Now, I put it to the reader, whether this is not the course of reasoning, to which Publicola's position, if adopted, must inevitably lead? And, then I ask him, if it be possible for any, the very bitterest, foe to freedom, and especially to the Liberty of the Press, to suggest any thing more likely to do it mischief? If this notion be adopted, I really see very little reason to complain of what was done by the infernal Court of Star Chamber; for they very freely suffered any man to write about the arts and sciences as much as he pleased…..The Court, that INFAMOUSLY TYRANNICAL Court of Star Chamber, whose proceedings so materially assisted in bringing Charles the First to the block, and some of the members of which Court came to the same end themselves; even that succession of insolent and inexorable tyrants, even that Court, which it was one of the greatest and most glorious works of our forefathers to overthrow; even that gang of unjust and base ruffians in power, freely, very freely permitted any man to write upon such subjects; very freely indeed…” END QUOTE

So, it seems that Yates is revealing by his phraseology that he is actually an avid follower of Cobbett’s opinions, and is not the foppish airhead that most Janeites believe him to be. One more example of how JA plays with subjectivity, and leads the reader down the garden path by filtering the reader’s access to other characters through the mind of the heroine. Fanny being so decidedly acquiescent (with one notable exception) to Sir Thomas’s will, she would not be reading Cobbett, and she would not approve of Mr. Yates one little bit—but JA hints to us that Yates _did_ read Cobbett, and that JA herself _did_ approve of Yates.
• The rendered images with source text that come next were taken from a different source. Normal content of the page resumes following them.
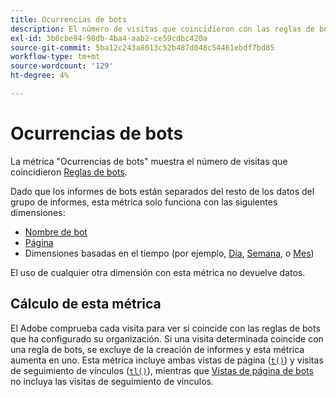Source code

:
 ```yaml
---
title: Ocurrencias de bots
description: El número de visitas que coincidieron con las reglas de bots.
exl-id: 3b6cbe94-98db-4ba4-aab2-ce59cdbc420a
source-git-commit: 5ba12c243a8013c52b487d048c54461ebdf7bd85
workflow-type: tm+mt
source-wordcount: '129'
ht-degree: 4%

---
```


# Ocurrencias de bots

La métrica &quot;Ocurrencias de bots&quot; muestra el número de visitas que coincidieron [Reglas de bots](/help/admin/admin/c-manage-report-suites/c-edit-report-suites/general/bot-removal/bot-rules.md).

Dado que los informes de bots están separados del resto de los datos del grupo de informes, esta métrica solo funciona con las siguientes dimensiones:

* [Nombre de bot](../dimensions/bot-name.md)
* [Página](../dimensions/page.md)
* Dimensiones basadas en el tiempo (por ejemplo, [Día](../dimensions/day.md), [Semana](../dimensions/week.md), o [Mes](../dimensions/month.md))

El uso de cualquier otra dimensión con esta métrica no devuelve datos.

## Cálculo de esta métrica

El Adobe comprueba cada visita para ver si coincide con las reglas de bots que ha configurado su organización. Si una visita determinada coincide con una regla de bots, se excluye de la creación de informes y esta métrica aumenta en uno. Esta métrica incluye ambas vistas de página ([`t()`](/help/implement/vars/functions/t-method.md)) y visitas de seguimiento de vínculos ([`tl()`](/help/implement/vars/functions/tl-method.md)), mientras que [Vistas de página de bots](bot-page-views.md) no incluya las visitas de seguimiento de vínculos.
Yates is in effect drawing an analogy, with Mansfield Park standing in for England as a whole, and with Lover’s Vows as a dramatized political essay purveying “unsex’d female”, “Jacobin” rabble-rousing views. Yates is criticizing the despotic Sir Thomas’s crackdown on “liberty of the press” within the confines of Mansfield Park, and the phrase “infamously tyrannical” very specifically equates Sir Thomas with the infamous Star Chamber of English history, which was designed to bring to secret justice those too powerful to be tried in ordinary courts, such as, as Cobbett notes, even Charles I himself.

By the way, Cobbett was apparently a very interesting and not-easily-pigeonholed pundit, as you can readily gather from his Wikipedia entry:

http://en.wikipedia.org/wiki/William_Cobbett

What makes Cobbett’s apparently negative comments about liberty of the press extraordinary is the following factoid about Cobbett’s personal circumstances at the precise moment that he wrote the above essay:

“Cobbett was found guilty of treasonous libel on 15 June 1810 after objecting in The Register to the flogging at Ely of local militiamen by Hanoverians. He was sentenced to two years imprisonment in infamous Newgage Prison. While in prison he wrote the pamphlet Paper Against Gold, warning of the dangers of paper money, as well as many Essays and Letters. On his release a dinner in London, attended by 600 people, was given in his honour, presided over by Sir Francis Burdett who, like Cobbett, was a strong voice for parliamentary reform.”

Cobbett was apparently a true curmudgeon and free-thinker, who had the intellectual integrity to argue against excessive praise for the very freedom which he had been denied, resulting in his writing the above quoted piece while imprisoned for libel!

Just the kind of level headed, seeing-both-sides sort of pundit that I think JA would have loved to read, for precisely that rare quality of integrity.